"""
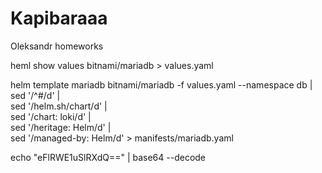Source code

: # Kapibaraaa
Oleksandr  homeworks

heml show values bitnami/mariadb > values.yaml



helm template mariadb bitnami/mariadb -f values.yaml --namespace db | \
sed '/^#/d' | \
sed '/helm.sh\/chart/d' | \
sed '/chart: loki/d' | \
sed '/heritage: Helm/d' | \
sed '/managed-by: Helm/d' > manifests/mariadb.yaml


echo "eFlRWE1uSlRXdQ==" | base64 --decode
"""
"""
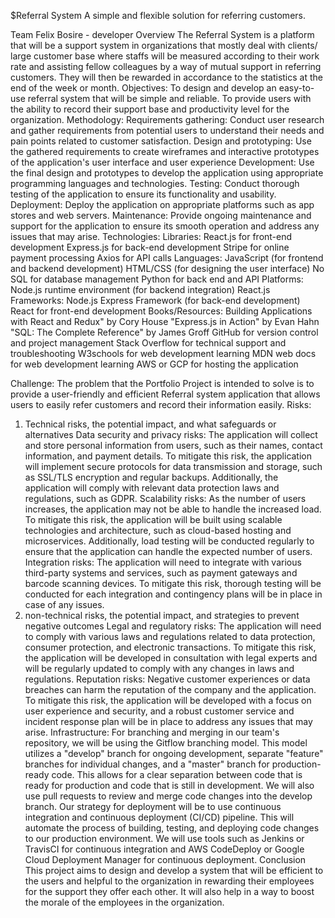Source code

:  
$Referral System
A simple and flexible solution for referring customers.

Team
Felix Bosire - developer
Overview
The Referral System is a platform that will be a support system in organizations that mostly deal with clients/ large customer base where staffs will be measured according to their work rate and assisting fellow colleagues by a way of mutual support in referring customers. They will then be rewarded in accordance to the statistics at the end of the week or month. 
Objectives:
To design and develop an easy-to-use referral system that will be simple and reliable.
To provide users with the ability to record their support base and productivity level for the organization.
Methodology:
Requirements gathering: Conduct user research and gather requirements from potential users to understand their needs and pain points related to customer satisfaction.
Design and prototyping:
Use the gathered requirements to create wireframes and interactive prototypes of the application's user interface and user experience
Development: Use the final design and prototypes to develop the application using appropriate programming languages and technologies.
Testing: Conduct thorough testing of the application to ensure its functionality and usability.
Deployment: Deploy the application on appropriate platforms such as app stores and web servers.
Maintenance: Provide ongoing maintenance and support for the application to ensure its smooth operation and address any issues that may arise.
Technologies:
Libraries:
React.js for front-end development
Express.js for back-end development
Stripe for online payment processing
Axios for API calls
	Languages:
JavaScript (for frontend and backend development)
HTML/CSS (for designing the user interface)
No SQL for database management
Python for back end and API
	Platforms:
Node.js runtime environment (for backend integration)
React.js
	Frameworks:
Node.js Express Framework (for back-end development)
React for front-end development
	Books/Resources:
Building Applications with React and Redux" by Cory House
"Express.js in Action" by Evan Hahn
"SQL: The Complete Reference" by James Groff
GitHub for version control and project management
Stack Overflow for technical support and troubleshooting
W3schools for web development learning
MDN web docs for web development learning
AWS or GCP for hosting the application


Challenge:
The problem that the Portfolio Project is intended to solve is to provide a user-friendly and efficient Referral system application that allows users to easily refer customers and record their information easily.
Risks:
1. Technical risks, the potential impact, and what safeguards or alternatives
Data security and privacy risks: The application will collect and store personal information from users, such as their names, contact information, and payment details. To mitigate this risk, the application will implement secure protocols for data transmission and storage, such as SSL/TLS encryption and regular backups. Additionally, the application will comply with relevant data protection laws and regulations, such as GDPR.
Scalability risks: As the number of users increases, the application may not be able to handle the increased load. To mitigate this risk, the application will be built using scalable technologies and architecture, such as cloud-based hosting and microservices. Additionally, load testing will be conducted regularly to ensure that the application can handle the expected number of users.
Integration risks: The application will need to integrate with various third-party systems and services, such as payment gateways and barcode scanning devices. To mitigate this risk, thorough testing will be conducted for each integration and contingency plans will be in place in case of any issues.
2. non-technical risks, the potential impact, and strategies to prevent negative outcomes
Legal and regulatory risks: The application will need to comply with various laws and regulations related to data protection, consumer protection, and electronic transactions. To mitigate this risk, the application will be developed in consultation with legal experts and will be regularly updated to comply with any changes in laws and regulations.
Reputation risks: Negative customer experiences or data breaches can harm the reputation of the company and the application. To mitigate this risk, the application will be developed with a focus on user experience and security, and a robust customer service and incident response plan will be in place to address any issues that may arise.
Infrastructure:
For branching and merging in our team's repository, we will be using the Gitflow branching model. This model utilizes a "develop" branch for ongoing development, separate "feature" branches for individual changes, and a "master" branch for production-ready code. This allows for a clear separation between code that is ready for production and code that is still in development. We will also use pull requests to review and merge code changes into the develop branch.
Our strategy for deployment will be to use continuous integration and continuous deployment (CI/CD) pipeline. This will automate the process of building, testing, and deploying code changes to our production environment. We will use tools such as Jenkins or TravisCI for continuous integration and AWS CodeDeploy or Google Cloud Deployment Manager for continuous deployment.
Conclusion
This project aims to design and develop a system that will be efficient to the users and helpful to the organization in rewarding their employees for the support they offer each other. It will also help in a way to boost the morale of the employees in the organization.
"""
"""
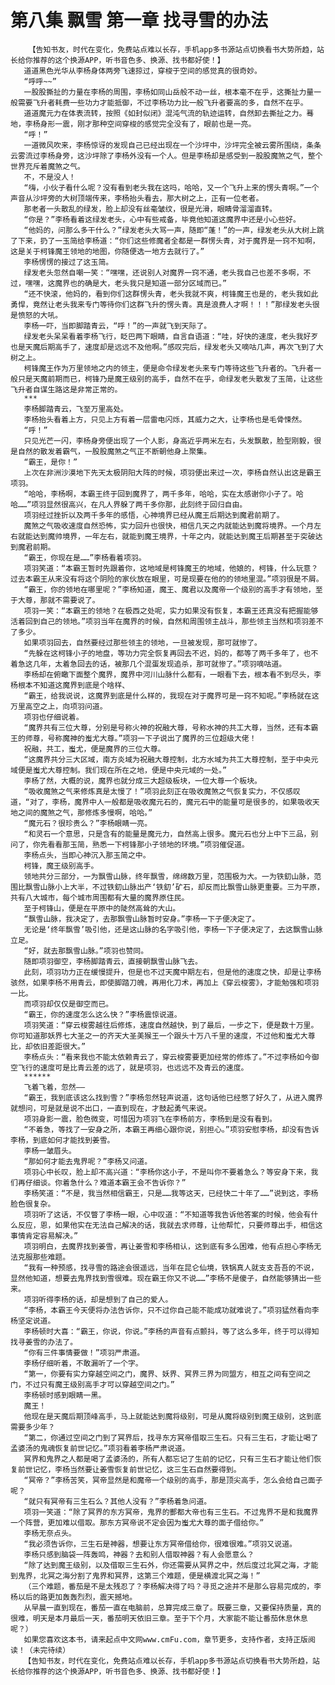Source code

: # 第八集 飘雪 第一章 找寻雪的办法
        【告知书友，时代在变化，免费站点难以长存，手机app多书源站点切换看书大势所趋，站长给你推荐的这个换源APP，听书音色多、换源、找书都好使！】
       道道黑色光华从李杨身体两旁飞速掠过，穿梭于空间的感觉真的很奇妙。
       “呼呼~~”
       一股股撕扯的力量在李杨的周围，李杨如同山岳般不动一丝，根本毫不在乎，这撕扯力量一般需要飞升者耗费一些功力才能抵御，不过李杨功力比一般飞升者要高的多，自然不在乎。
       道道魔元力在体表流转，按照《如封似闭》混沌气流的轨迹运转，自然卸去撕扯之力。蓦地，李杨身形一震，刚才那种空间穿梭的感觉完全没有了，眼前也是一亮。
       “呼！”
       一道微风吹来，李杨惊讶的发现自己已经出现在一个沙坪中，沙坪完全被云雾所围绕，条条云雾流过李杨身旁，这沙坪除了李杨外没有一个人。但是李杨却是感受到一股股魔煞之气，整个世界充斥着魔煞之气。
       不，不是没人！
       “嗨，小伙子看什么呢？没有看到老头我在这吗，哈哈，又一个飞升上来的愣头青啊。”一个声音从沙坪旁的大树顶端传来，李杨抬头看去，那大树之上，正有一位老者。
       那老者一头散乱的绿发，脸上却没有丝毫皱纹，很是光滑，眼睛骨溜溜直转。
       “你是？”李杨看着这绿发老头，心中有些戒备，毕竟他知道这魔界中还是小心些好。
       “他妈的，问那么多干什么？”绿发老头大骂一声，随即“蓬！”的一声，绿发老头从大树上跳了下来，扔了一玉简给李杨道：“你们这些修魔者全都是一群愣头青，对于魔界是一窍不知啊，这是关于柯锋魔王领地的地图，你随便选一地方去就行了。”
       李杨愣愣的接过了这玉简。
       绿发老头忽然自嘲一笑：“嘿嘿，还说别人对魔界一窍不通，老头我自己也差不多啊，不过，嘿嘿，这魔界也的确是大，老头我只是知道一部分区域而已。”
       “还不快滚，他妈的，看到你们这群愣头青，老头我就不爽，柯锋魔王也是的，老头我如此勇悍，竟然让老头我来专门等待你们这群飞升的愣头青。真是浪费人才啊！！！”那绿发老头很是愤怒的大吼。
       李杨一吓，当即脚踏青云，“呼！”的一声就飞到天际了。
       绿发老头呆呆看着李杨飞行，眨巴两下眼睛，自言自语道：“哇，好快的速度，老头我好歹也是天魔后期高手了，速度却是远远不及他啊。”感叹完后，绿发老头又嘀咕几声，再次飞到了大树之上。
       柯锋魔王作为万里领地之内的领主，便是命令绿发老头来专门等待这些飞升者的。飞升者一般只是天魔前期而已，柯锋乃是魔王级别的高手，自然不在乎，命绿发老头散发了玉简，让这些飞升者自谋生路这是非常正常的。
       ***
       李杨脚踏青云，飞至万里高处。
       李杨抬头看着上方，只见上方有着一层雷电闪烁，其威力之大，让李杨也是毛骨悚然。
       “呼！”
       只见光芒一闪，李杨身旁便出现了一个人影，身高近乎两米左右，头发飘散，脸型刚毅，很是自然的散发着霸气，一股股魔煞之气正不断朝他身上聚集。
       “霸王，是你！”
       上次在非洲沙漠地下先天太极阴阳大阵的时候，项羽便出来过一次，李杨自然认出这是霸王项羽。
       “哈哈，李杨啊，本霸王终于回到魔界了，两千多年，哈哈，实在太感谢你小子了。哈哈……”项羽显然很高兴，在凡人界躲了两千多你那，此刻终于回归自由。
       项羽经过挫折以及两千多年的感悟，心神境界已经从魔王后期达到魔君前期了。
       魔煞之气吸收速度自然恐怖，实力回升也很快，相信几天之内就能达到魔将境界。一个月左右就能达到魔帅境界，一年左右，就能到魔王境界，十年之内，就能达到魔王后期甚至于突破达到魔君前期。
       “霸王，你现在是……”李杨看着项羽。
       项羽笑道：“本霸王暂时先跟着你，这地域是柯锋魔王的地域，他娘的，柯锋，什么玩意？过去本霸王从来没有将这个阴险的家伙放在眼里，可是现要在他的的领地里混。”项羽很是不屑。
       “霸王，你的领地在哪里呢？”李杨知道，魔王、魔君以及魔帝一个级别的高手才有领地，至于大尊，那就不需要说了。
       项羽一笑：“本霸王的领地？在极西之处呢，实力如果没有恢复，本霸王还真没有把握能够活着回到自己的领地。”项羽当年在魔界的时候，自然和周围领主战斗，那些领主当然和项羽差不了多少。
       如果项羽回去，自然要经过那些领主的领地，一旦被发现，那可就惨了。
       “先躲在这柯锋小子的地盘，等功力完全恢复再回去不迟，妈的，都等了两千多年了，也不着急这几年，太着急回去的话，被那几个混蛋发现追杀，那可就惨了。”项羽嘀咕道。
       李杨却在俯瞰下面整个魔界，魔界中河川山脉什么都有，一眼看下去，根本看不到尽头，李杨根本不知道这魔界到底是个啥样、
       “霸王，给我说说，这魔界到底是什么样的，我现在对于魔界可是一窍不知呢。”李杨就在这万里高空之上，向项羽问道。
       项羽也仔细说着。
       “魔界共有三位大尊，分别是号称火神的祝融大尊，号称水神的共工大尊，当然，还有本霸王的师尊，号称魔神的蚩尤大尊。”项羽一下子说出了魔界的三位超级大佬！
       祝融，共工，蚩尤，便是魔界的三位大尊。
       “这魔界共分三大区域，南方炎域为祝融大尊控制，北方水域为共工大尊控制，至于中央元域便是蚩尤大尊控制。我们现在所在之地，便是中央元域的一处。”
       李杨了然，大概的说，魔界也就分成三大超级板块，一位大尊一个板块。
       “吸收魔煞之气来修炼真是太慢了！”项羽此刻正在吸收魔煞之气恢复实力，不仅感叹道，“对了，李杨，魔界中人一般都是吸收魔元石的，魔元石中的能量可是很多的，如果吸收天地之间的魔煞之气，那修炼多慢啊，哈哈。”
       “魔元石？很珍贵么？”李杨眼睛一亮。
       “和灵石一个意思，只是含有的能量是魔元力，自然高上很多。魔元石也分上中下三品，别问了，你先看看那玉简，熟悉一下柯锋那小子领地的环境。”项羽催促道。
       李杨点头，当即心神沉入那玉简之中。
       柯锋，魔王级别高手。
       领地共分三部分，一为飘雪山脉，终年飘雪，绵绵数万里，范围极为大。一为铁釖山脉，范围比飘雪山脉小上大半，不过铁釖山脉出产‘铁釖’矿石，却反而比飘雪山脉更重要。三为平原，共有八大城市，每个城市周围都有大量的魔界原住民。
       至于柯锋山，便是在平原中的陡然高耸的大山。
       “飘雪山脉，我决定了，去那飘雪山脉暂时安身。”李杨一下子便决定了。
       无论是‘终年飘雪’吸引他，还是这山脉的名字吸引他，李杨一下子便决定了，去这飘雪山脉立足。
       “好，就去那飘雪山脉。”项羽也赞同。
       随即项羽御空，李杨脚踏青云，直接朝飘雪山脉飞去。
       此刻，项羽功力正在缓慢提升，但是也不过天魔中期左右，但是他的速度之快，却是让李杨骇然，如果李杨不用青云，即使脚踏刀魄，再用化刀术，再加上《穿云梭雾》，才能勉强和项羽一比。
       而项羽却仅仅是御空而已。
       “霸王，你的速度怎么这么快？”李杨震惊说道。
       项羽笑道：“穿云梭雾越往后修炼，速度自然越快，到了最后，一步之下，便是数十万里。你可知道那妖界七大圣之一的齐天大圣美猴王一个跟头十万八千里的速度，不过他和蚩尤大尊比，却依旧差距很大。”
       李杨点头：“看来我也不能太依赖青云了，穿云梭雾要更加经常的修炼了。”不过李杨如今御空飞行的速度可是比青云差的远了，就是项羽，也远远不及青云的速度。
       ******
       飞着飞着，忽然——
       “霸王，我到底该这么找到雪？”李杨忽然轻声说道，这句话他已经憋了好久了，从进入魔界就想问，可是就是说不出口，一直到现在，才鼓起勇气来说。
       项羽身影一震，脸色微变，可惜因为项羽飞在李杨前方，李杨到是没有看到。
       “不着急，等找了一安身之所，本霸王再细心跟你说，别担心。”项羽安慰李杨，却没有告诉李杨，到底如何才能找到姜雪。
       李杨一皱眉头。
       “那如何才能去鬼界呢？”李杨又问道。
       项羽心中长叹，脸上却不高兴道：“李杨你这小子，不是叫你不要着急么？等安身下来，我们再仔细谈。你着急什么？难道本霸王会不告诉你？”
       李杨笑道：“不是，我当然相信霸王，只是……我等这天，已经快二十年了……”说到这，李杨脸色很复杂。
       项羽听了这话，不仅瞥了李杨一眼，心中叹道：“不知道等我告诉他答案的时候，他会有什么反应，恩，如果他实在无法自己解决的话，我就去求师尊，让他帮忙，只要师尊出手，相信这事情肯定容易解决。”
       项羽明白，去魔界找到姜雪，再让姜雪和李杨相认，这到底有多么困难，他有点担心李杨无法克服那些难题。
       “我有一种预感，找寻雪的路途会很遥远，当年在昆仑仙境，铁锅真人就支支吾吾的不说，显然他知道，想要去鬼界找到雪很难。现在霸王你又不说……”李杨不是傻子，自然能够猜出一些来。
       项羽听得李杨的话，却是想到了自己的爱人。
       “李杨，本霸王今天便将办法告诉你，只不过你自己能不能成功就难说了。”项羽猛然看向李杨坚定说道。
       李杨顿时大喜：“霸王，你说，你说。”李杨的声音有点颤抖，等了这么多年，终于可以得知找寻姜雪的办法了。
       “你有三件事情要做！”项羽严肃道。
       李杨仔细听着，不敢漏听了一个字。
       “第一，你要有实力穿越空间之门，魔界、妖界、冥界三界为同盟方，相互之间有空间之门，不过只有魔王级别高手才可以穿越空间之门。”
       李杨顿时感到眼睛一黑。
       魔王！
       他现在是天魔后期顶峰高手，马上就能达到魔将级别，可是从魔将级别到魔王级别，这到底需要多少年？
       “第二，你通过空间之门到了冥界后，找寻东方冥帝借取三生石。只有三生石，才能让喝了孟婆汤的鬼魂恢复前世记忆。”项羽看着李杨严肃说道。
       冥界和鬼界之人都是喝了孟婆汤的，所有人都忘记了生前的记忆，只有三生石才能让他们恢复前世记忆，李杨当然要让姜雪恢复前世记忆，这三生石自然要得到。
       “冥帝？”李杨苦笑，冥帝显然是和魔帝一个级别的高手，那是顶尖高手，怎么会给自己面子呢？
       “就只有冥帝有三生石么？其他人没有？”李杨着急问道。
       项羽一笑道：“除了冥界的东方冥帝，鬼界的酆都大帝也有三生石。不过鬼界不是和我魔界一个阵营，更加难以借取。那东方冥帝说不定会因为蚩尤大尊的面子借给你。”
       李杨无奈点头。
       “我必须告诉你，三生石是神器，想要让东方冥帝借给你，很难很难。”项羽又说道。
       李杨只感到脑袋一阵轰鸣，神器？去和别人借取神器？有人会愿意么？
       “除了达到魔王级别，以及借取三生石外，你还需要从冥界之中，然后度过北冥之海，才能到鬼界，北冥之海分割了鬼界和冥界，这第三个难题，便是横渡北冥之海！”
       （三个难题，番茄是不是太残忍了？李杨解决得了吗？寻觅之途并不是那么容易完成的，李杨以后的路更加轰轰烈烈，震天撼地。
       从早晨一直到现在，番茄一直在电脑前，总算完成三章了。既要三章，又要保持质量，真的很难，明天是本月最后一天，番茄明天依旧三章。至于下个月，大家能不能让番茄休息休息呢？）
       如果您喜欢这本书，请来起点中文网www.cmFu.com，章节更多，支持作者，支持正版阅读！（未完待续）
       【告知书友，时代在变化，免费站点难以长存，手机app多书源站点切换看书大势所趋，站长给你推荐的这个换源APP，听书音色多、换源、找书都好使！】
"""
Task description
All lines in the listing above with the string "experience" should be returned.

Solution to this task
Use the gathered requirements to create wireframes and interactive prototypes of the application's user interface and user experience
Reputation risks: Negative customer experiences or data breaches can harm the reputation of the company and the application. To mitigate this risk, the application will be developed with a focus on user experience and security, and a robust customer service and incident response plan will be in place to address any issues that may arise.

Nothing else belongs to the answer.